## Instructions for the task
Among the entries that follow, find the lines containing the string "subshell" and copy them.

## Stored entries
== Segment start ==

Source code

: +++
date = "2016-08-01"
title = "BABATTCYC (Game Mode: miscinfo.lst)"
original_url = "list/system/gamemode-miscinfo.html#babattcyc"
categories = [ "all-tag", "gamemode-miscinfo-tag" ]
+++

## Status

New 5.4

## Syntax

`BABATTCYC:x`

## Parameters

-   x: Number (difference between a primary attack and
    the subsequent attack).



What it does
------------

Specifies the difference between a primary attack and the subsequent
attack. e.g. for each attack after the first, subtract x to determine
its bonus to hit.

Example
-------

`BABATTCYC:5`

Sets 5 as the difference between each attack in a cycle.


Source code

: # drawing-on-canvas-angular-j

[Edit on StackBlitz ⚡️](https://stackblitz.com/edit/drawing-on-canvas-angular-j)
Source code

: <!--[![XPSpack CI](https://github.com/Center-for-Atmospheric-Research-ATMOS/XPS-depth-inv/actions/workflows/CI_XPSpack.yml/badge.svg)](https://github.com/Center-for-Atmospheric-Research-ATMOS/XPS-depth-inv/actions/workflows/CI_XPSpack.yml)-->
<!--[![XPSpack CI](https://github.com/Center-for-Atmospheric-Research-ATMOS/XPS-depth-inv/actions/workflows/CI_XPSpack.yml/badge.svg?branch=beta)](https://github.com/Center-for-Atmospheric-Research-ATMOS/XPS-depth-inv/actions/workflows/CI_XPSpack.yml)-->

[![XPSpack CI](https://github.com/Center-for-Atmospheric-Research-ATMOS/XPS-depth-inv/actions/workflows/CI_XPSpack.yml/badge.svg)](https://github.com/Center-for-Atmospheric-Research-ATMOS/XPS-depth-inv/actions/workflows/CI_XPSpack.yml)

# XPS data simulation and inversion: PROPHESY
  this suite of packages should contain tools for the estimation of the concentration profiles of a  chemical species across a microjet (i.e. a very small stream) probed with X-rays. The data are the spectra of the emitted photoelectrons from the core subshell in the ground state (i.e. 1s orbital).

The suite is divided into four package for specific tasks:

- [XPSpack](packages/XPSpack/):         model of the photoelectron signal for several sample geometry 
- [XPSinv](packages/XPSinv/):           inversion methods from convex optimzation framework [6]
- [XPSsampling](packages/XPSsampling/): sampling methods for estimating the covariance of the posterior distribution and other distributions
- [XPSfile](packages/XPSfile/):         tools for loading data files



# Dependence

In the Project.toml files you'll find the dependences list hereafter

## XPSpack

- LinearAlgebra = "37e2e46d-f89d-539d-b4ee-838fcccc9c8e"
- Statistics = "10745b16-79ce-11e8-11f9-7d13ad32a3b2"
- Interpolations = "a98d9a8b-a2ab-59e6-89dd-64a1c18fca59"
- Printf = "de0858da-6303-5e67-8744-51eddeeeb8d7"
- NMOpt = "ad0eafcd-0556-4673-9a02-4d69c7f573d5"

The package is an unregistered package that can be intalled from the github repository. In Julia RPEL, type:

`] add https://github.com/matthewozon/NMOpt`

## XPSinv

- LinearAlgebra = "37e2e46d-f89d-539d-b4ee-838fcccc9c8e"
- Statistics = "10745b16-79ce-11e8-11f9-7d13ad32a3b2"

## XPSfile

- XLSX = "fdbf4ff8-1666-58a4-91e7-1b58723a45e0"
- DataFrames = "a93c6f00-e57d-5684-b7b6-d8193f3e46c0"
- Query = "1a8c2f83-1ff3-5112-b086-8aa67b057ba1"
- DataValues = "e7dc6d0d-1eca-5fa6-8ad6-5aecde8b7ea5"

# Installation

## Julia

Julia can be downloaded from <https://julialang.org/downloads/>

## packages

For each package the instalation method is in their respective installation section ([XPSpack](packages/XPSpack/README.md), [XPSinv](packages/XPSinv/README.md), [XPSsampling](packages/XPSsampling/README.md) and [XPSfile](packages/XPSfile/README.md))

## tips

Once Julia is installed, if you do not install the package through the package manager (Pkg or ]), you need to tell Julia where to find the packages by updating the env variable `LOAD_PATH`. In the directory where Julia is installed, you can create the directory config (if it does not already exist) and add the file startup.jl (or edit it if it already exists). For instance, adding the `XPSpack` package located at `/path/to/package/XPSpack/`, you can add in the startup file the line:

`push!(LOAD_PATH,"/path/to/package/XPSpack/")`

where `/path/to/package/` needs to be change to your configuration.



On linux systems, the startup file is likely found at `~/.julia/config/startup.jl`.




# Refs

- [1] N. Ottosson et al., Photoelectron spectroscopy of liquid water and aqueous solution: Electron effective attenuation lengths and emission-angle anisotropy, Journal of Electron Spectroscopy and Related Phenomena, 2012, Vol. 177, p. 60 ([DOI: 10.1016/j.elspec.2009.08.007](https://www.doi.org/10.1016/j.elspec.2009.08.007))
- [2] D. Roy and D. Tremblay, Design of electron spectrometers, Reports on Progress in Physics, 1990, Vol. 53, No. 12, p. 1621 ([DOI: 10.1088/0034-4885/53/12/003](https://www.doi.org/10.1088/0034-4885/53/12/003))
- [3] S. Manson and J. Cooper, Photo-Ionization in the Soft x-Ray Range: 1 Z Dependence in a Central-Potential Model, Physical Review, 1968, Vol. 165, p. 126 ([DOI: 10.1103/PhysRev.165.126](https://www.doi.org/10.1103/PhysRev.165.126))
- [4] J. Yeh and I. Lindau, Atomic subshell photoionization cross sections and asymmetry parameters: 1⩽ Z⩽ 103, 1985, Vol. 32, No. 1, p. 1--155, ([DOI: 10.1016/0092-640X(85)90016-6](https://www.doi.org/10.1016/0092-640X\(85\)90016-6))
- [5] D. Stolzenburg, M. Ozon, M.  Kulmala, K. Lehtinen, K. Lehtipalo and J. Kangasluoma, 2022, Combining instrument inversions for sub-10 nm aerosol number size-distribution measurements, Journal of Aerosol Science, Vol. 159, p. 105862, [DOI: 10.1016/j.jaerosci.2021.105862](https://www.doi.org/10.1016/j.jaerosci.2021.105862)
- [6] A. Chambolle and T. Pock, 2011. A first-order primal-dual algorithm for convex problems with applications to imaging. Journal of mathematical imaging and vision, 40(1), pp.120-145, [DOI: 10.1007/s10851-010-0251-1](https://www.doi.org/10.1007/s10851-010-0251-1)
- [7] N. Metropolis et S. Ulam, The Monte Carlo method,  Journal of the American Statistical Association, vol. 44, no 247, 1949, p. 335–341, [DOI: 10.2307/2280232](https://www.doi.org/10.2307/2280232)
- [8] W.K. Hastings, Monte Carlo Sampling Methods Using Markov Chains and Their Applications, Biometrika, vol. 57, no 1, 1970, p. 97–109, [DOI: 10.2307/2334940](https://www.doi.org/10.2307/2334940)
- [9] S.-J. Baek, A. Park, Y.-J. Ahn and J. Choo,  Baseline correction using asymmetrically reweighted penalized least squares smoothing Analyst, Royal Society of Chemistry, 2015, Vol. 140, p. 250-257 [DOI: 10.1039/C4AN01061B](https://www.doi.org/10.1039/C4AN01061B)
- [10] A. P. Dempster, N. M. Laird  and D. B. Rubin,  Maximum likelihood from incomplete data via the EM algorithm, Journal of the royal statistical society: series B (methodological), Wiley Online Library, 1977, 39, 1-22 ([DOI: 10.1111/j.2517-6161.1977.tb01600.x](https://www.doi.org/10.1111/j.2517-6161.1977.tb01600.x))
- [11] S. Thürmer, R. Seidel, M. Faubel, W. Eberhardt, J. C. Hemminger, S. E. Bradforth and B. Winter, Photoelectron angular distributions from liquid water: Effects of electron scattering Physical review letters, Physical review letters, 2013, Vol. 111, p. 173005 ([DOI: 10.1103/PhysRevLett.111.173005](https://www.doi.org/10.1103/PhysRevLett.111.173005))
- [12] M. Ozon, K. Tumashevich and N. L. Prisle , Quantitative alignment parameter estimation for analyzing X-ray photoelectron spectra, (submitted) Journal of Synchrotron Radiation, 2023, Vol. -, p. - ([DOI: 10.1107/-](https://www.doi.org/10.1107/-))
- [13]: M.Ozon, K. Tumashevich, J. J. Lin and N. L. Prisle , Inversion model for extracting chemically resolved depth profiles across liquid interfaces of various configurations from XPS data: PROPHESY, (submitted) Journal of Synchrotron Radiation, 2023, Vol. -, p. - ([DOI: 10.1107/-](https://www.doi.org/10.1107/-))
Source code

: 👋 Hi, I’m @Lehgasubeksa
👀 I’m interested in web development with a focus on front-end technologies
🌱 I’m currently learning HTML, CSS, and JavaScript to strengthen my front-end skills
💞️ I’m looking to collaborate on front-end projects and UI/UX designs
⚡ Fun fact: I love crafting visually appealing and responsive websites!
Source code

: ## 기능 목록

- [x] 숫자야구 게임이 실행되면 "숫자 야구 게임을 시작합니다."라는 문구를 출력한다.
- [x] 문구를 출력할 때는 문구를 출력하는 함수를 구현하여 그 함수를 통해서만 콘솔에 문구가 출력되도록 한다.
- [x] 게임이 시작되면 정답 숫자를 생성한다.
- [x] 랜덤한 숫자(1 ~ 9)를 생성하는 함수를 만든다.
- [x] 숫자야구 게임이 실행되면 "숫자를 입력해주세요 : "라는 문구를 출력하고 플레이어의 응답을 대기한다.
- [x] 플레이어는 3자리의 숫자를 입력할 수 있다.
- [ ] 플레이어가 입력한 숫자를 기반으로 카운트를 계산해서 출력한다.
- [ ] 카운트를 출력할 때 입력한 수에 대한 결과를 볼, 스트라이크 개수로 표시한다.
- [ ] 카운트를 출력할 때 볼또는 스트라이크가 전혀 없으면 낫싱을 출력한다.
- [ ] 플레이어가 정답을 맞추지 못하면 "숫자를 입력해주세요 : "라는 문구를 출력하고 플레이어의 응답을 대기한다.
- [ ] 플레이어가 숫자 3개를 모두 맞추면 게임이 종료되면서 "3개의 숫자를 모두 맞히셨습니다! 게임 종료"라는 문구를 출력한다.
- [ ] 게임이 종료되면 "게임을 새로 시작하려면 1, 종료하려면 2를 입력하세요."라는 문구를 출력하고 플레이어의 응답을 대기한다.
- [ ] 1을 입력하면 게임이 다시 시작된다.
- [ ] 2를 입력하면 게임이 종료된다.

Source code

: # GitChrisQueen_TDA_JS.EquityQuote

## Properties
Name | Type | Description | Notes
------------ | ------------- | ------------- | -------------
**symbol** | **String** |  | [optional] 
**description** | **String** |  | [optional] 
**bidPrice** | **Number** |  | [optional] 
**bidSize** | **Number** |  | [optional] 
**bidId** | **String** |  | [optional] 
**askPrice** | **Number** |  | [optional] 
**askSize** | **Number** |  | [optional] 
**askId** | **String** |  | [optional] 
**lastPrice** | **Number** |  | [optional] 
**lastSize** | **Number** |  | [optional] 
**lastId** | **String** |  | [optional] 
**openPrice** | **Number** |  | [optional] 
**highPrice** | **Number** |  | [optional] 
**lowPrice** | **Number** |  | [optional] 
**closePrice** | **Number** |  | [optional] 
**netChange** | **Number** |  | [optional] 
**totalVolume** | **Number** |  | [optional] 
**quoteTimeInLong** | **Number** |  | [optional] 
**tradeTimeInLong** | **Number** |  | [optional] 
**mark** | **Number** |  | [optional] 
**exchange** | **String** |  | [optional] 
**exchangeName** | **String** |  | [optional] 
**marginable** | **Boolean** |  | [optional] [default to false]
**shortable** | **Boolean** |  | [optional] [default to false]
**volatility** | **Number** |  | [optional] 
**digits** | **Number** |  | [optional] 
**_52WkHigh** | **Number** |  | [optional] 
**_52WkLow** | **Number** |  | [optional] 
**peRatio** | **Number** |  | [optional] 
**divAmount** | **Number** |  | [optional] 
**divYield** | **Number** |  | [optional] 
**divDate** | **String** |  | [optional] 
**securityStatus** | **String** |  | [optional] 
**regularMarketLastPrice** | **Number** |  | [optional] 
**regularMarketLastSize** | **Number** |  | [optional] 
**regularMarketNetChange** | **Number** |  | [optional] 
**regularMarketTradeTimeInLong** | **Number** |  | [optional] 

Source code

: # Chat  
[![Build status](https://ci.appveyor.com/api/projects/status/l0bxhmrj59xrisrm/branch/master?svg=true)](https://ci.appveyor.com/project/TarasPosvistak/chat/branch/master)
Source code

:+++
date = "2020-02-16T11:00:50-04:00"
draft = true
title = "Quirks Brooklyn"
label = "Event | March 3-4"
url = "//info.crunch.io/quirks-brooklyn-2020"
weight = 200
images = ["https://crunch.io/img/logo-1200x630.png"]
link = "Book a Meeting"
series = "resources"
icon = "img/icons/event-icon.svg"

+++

== Segment end ==

## Answer
  this suite of packages should contain tools for the estimation of the concentration profiles of a  chemical species across a microjet (i.e. a very small stream) probed with X-rays. The data are the spectra of the emitted photoelectrons from the core subshell in the ground state (i.e. 1s orbital).
- [4] J. Yeh and I. Lindau, Atomic subshell photoionization cross sections and asymmetry parameters: 1⩽ Z⩽ 103, 1985, Vol. 32, No. 1, p. 1--155, ([DOI: 10.1016/0092-640X(85)90016-6](https://www.doi.org/10.1016/0092-640X\(85\)90016-6))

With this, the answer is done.